Playhouse Tuesdays 2.0: Radical Writing
- blueshiftjournal
- Dec 6, 2016
- 3 min read
by erica wachs, prose reader
Dear Playhouse Tuesdays,
I won’t try to trivialize this past month, lest a quippy opening convince you that I am normalizing the results of the election. These past few weeks have been a blur of anxiety. Fear. Recuperation. Tears. Shifting will-we-or-won’t-we-talk-about-it eyes at the Thanksgiving table. (My heart goes out to everyone who had to sit through a meal where they did not feel validated, heard, or safe.) It’s a little funny, because last month’s post was an anticipatory victory lap celebrating Hillary and the Democratic party. This month, I am loath to think about what a play trying to make Trump look sympathetic would be like; who would be up to the challenge of tackling that?
Fortunately (and perhaps unsurprisingly), my playwriting community at school has provided me the space I need to process, cry, and sometimes even laugh. The day after the election, my playwriting professor began the class by apologizing to us, before giving each of us time to speak about what was hurting. She assured us that the work began now; that standing on stage, or putting pen to paper, as a marginalized body, is a radical act. That notion has been repeating like a mantra in my head ever since November 9th.
This semester, I’ve been writing a play about mothers and daughters. It isn’t anything radical, or new. Rather, it’s the first deeply personal play I feel I’ve ever written in my “more adult/mature” playwriting phase. It returned me to the excitement of staying up past my proverbial bedtime in middle and high school, writing the scenes I used to create because they were the expression of fears and fantasies. I didn’t think anything would come of those.
And yet. They all (or mostly) feature women who are trying to navigate spheres typically dominated by men. In the play I’m writing now, there isn’t a love interest, nor does there need to be one. Characters learn how to swim to tackle their vulnerabilities. The women are PhD candidates, financiers, professors, students. They are political, radical, just by being.

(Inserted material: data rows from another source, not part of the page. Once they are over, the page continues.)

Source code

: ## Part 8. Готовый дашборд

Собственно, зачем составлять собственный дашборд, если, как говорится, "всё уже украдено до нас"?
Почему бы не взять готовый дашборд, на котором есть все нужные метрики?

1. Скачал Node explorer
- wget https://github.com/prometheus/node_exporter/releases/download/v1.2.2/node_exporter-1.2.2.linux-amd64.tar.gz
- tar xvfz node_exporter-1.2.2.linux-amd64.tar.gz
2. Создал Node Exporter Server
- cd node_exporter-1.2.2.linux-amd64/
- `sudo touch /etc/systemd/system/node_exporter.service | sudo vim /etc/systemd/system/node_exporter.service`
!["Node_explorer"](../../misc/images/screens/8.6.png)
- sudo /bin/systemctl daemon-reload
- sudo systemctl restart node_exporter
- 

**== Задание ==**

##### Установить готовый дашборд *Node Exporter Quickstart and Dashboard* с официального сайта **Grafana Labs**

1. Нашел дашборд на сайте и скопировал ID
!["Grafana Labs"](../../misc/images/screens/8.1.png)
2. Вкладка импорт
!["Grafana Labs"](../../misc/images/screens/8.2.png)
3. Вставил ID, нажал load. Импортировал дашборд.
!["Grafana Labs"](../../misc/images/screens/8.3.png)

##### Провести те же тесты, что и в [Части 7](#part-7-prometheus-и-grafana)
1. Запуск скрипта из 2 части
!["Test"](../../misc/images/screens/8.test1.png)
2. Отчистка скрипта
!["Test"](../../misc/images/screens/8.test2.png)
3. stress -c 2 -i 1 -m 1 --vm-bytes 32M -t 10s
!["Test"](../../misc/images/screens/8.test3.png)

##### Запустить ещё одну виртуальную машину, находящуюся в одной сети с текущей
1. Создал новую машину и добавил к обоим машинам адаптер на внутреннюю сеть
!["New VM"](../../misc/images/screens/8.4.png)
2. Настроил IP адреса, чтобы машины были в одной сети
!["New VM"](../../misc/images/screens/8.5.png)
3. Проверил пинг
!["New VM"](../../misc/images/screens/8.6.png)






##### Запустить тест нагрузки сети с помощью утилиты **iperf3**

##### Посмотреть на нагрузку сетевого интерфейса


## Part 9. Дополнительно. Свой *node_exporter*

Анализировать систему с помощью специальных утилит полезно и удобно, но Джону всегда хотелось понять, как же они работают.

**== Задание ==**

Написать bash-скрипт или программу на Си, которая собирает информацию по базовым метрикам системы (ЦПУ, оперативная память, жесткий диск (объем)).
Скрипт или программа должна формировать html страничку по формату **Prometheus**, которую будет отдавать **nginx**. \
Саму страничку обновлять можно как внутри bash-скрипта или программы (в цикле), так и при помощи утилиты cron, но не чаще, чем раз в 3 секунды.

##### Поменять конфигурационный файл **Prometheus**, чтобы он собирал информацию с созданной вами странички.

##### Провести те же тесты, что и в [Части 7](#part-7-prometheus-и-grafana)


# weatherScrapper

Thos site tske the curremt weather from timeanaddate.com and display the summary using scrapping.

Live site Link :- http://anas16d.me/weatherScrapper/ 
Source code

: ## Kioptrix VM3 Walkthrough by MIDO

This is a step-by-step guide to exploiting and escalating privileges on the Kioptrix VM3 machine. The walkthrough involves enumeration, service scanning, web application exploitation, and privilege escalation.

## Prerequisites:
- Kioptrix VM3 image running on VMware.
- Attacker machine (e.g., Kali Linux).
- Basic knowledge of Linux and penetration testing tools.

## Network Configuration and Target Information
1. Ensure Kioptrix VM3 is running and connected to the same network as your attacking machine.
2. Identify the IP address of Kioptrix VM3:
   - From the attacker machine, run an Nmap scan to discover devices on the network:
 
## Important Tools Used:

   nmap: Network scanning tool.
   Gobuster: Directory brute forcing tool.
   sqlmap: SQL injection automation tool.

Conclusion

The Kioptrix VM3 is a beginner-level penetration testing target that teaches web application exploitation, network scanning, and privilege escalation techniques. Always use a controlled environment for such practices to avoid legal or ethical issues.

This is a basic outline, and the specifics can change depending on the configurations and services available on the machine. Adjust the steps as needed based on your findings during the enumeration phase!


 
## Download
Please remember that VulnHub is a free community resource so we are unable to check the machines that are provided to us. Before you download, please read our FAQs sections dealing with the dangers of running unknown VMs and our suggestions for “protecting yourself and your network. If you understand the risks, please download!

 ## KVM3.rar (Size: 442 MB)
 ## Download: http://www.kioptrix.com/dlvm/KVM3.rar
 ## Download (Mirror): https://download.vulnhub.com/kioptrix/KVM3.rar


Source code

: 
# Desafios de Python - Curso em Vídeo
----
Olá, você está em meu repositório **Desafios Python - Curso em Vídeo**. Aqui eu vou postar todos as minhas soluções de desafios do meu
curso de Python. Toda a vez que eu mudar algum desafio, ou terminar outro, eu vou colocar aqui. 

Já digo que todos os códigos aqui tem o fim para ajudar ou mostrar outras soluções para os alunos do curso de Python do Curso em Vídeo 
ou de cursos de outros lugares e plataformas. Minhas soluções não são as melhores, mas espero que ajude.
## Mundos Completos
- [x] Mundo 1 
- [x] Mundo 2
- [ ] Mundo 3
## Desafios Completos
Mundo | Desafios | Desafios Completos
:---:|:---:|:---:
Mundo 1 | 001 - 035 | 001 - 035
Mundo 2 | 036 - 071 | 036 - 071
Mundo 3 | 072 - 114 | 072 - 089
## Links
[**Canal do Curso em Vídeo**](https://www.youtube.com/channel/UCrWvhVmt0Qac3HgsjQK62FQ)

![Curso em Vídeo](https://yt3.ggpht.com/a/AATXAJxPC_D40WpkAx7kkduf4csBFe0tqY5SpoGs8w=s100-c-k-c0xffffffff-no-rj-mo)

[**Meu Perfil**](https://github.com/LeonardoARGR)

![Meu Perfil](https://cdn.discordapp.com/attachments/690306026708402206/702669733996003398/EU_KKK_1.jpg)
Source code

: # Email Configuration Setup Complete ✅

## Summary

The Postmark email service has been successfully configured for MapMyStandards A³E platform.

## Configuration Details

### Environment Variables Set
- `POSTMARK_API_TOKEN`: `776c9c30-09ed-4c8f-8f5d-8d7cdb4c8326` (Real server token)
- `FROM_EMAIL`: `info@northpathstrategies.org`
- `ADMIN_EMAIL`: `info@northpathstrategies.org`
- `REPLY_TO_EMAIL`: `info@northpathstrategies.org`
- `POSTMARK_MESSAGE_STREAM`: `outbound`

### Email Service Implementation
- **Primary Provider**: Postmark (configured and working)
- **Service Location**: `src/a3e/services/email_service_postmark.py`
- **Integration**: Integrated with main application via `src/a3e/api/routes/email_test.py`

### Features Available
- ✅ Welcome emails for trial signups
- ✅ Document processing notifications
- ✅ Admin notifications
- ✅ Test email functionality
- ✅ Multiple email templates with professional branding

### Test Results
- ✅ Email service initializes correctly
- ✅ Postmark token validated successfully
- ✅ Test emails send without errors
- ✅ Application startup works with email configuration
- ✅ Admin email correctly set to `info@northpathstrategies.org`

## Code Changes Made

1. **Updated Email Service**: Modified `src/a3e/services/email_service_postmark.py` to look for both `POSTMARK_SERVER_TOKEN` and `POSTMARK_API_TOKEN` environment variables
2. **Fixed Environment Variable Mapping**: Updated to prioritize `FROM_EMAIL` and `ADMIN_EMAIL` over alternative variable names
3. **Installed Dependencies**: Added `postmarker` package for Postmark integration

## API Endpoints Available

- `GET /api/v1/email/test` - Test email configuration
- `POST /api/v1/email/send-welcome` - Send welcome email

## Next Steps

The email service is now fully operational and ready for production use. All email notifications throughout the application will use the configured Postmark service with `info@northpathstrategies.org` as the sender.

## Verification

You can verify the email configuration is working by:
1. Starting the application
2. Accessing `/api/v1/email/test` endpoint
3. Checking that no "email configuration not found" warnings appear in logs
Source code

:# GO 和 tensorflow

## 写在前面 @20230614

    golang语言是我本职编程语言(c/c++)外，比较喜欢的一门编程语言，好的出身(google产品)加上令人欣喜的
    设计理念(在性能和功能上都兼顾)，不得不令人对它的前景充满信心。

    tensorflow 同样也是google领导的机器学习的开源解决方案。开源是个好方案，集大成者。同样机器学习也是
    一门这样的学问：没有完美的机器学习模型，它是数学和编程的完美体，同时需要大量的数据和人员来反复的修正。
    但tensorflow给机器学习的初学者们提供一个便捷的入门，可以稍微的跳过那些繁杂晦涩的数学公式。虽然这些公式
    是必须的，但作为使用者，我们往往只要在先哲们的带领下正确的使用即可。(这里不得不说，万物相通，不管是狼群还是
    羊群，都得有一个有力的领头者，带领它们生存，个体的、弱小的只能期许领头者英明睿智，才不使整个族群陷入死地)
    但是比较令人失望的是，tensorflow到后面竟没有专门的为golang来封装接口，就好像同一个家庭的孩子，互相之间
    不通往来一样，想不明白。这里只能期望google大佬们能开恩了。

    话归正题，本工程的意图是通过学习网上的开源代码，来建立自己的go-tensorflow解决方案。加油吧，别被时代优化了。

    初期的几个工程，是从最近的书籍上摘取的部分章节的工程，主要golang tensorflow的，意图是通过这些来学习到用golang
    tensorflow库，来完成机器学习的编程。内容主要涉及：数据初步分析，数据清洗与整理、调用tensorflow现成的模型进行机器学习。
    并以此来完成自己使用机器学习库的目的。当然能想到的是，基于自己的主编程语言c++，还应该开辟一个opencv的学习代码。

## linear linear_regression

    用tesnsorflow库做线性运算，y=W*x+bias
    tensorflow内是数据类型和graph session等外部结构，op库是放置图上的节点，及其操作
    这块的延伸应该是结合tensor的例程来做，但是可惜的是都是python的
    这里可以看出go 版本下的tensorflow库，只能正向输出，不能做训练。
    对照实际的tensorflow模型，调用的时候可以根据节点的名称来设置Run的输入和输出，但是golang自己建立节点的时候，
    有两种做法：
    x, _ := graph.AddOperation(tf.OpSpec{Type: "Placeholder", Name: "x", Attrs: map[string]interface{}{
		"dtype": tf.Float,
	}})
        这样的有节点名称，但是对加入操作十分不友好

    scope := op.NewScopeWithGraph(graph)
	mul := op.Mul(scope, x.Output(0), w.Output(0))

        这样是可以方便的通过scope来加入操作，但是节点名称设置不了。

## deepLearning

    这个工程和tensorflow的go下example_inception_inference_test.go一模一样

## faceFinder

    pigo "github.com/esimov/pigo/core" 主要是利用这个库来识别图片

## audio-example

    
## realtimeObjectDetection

And while the premiere production of Building 90 (my play) is still years away (or maybe exists solely in my mind), the Hamilton cast illustrates the idea of radical theater perfectly. They’ve been doing the work, and they did it especially on November 18th. Creator Lin-Manuel Miranda, director Thomas Kail, and producer Jeffrey Seller (along with other members of the cast) put together a message to be read to Vice President-elect Mike Pence at the conclusion of the performance, which he attended. Brandon Victor Dixon, who currently plays Aaron Burr, delivered the following powerful words after curtain call:
“We, sir, are the diverse America who are alarmed and anxious that your new administration will not protect us, our planet, our children, our parents, or defend us and uphold our inalienable rights, sir. But we hope this show has inspired you to uphold our American values, and work on behalf of ALL of us.”
What followed was a tweet from Trump, saying that the theater is a “safe and special place” and that the cast of Hamilton was “rude” to Vice President-Elect Pence (God, I hate writing those words). He then demanded an apology. This launched a day of memes, #NameaPenceMusical, and major national coverage. Looking past how utterly ridiculous it was, Trump’s claim made a point—Hamilton: An American Musical made headlines for a reason other than how brilliant it is. It was, and is, inherently political, of course. It is radical. Of course.
The days following the election also prompted a fascinating discussion in one of my English seminars about why one should be an English major. One of my friends in the class responded with the idea that people intake the world around them through stories, that stories are the closest experience one can have to a lived experience entirely different from their own. That breeds empathy. I parroted back the mantra about the radical act of playwriting, which another peer expanded to writing and art in general. While I am still processing and writing and watching video clips of Obama with my brother, while this country feels broken, while we still manage exams and papers and reading—
These past few weeks have (selfishly, at least for me) affirmed and reaffirmed the importance of writing, art, and good storytelling. And that’s, perhaps, a tiny victory. But we’ll take it.